| Theodore Hamm|
Theodore Hamm Wikipedia
Theodore Hamm (born September 14, 1966, in Chicago) is an American author, writer and the founding editor of the New York City-based literary and culture tabloid The Brooklyn Rail. Hamm currently serves as the director of the Journalism and New Media Studies program at St. Joseph’s College, in Clinton Hill, Brooklyn.
Hamm is the editor of Frederick Douglass in Brooklyn, an annotated collection of speeches given by the abolitionist at leading Brooklyn institutions, which was published by Akashic Books in 2017.
He is the author of The New Blue Media: How Michael Moore, MoveOn.org, Jon Stewart and Company Are Transforming Progressive Politics, which was published in May 2008 by the New Press. His first book, Rebel and a Cause, about the 1960 execution of San Quentin death row author Caryl Chessman, was published by the University of California Press in 2001.

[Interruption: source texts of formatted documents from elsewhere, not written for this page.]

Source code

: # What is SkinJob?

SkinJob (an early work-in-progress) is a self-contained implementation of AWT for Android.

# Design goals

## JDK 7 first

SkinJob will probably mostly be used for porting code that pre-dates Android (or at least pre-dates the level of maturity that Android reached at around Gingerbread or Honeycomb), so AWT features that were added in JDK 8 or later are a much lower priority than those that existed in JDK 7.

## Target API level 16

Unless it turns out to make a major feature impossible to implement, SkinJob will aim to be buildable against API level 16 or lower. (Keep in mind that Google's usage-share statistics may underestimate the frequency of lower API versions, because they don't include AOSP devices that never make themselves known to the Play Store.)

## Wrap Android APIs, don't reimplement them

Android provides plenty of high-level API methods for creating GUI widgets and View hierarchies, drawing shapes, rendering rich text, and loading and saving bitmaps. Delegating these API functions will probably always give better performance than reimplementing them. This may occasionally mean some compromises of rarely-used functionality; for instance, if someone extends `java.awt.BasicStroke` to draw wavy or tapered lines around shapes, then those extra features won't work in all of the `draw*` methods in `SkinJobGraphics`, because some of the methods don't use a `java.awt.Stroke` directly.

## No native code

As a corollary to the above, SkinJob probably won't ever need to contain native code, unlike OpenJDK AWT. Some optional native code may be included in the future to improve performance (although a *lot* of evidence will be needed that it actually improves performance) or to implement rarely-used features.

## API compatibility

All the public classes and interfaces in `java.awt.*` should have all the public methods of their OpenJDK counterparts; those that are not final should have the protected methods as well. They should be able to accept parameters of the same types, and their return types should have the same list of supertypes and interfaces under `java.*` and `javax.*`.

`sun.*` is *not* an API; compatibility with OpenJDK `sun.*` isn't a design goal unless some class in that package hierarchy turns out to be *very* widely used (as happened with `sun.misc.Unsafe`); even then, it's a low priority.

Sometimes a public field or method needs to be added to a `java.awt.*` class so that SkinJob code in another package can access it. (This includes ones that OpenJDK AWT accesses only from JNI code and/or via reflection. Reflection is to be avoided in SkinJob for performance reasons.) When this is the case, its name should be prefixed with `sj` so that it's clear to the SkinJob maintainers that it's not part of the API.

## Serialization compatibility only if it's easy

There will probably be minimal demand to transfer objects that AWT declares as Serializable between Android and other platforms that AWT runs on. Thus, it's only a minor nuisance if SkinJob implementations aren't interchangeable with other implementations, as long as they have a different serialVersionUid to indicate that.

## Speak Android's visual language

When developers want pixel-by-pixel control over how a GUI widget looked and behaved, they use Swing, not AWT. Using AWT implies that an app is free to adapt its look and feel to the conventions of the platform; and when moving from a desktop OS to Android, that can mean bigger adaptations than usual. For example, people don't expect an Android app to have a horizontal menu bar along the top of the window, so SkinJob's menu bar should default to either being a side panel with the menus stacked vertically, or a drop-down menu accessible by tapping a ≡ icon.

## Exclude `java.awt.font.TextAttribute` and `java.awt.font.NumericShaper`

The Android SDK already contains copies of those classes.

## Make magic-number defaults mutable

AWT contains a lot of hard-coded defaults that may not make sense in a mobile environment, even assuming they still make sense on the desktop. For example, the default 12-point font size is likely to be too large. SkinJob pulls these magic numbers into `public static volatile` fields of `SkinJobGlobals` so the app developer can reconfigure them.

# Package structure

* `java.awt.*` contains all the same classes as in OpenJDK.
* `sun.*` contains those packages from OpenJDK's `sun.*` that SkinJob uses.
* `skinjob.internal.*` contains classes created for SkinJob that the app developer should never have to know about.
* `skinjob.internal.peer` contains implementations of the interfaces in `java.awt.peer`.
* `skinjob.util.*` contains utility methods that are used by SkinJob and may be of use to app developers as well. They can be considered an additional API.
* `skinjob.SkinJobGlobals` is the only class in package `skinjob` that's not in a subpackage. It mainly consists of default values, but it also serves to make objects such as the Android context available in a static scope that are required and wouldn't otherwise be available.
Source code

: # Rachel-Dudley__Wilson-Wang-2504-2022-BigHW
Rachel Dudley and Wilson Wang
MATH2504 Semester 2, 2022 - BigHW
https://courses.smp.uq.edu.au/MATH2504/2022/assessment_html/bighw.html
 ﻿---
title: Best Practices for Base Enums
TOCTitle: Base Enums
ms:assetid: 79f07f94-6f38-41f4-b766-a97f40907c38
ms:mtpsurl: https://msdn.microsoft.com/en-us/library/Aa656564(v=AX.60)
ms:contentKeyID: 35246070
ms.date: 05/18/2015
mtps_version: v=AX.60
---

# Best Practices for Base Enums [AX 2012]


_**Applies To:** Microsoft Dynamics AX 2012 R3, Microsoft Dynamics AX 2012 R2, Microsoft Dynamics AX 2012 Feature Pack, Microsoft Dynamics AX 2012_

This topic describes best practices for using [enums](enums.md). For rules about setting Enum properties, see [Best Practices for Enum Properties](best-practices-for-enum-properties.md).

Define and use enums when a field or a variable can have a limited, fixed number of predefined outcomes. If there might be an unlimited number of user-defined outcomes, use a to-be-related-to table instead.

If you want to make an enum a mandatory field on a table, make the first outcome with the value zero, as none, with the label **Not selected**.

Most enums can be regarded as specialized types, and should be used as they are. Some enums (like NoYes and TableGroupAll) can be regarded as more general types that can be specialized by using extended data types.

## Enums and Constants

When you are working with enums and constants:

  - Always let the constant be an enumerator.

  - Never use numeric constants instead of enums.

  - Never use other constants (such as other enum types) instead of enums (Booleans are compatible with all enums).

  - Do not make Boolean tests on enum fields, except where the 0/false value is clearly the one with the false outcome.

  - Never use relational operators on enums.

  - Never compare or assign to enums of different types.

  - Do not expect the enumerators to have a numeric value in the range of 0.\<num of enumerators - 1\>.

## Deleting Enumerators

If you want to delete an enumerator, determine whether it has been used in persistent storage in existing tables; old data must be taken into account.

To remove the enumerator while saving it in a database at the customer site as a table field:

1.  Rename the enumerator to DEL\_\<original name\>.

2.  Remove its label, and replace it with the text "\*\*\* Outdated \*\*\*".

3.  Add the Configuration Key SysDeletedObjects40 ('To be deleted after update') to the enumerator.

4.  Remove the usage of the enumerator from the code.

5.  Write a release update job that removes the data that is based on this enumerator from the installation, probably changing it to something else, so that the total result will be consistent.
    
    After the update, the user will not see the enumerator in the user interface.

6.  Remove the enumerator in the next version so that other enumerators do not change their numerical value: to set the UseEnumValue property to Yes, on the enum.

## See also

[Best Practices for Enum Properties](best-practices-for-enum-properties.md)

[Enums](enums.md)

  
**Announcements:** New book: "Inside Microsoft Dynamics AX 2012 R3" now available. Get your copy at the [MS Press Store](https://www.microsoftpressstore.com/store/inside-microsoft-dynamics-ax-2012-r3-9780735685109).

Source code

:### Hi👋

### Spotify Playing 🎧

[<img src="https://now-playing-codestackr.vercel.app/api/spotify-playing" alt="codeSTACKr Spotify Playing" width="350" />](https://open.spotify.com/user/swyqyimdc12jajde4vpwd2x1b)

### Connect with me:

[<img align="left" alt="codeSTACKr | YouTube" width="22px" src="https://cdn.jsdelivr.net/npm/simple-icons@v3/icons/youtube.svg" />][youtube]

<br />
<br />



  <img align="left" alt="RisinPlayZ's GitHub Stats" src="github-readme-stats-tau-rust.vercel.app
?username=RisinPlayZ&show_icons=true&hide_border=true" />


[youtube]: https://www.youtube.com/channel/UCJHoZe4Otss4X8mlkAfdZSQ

Hamm is co-editor (with Williams Cole) of Pieces of a Decade: Brooklyn Rail Nonfiction 2000-2010. His first novel, Hank Thompson's Blues, was published by Nobody Rocks Press in May 2009. From 2005-2015 he was a member of the Brooklyn Literary Council, which organizes the Brooklyn Book Festival.

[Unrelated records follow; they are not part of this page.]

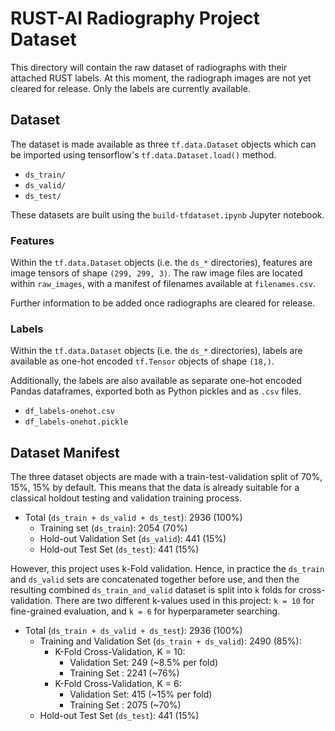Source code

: # RUST-AI Radiography Project Dataset

This directory will contain the raw dataset of radiographs with their attached RUST labels. At this moment, the radiograph images are not yet cleared for release. Only the labels are currently available.

## Dataset

The dataset is made available as three `tf.data.Dataset` objects which can be imported using tensorflow's `tf.data.Dataset.load()` method.

* `ds_train/`
* `ds_valid/`
* `ds_test/`

These datasets are built using the `build-tfdataset.ipynb` Jupyter notebook.

### Features

Within the `tf.data.Dataset` objects (i.e. the `ds_*` directories), features are image tensors of shape `(299, 299, 3)`. The raw image files are located within `raw_images`, with a manifest of filenames available at `filenames.csv`.

Further information to be added once radiographs are cleared for release.

### Labels

Within the `tf.data.Dataset` objects (i.e. the `ds_*` directories), labels are available as one-hot encoded `tf.Tensor` objects of shape `(18,)`. 

Additionally, the labels are also available as separate one-hot encoded Pandas dataframes, exported both as Python pickles and as `.csv` files.

* `df_labels-onehot.csv`
* `df_labels-onehot.pickle`

## Dataset Manifest

The three dataset objects are made with a train-test-validation split of 70%, 15%, 15% by default. This means that the data is already suitable for a classical holdout testing and validation training process.

* Total (`ds_train + ds_valid + ds_test`): 2936 (100%)
    * Training set (`ds_train`): 2054 (70%)
    * Hold-out Validation Set (`ds_valid`): 441 (15%)
    * Hold-out Test Set (`ds_test`):  441 (15%)

However, this project uses k-Fold validation. Hence, in practice the `ds_train` and `ds_valid` sets are concatenated together before use, and then the resulting combined `ds_train_and_valid` dataset is split into `k` folds for cross-validation. There are two different k-values used in this project: `k = 10` for fine-grained evaluation, and `k = 6` for hyperparameter searching.

* Total (`ds_train + ds_valid + ds_test`): 2936 (100%)
    * Training and Validation Set (`ds_train + ds_valid`): 2490 (85%):
        * K-Fold Cross-Validation, K = 10:
            * Validation Set: 249  (~8.5% per fold)
            * Training Set  : 2241 (~76%)
        * K-Fold Cross-Validation, K = 6:
            * Validation Set: 415  (~15% per fold)
            * Training Set  : 2075 (~70%)
    * Hold-out Test Set (`ds_test`):  441 (15%)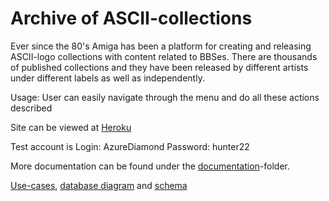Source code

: Archive of ASCII-collections
=========================
Ever since the 80's Amiga has been a platform for creating and releasing ASCII-logo collections with content related to BBSes.
There are thousands of published collections and they have been released by different artists under different labels as well as independently.

Usage:
User can easily navigate through the menu and do all these actions described

Site can be viewed at [Heroku](http://ascii-archive.herokuapp.com/)

Test account is
Login: AzureDiamond
Password: hunter22

More documentation can be found under the [documentation](documentation/)-folder.

[Use-cases](documentation/usecases.md), [database diagram](documentation/dbdiagram.png) and [schema](documentation/database.md)



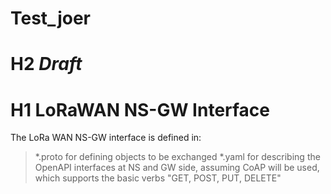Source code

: # Test_joer
# H2 *Draft*
# H1 LoRaWAN NS-GW Interface

The LoRa WAN NS-GW interface is defined in:

> *.proto for defining objects to be exchanged
> *.yaml for describing the OpenAPI interfaces at NS and GW side, assuming CoAP will be used, which supports 
   the basic verbs "GET, POST, PUT, DELETE"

Hamm holds a B.A. in American studies from Rutgers University (1988) and a Ph.D. in American history from the University of California-Davis (1996). His articles about New York City politics and culture have appeared recently in The Village Voice, The Daily Beast, Jacobin (magazine) and City Limits. In 1997, he received the Outstanding Volunteer Service award from San Quentin State Prison for teaching in the prison's college program. He resides in Sunset Park, Brooklyn.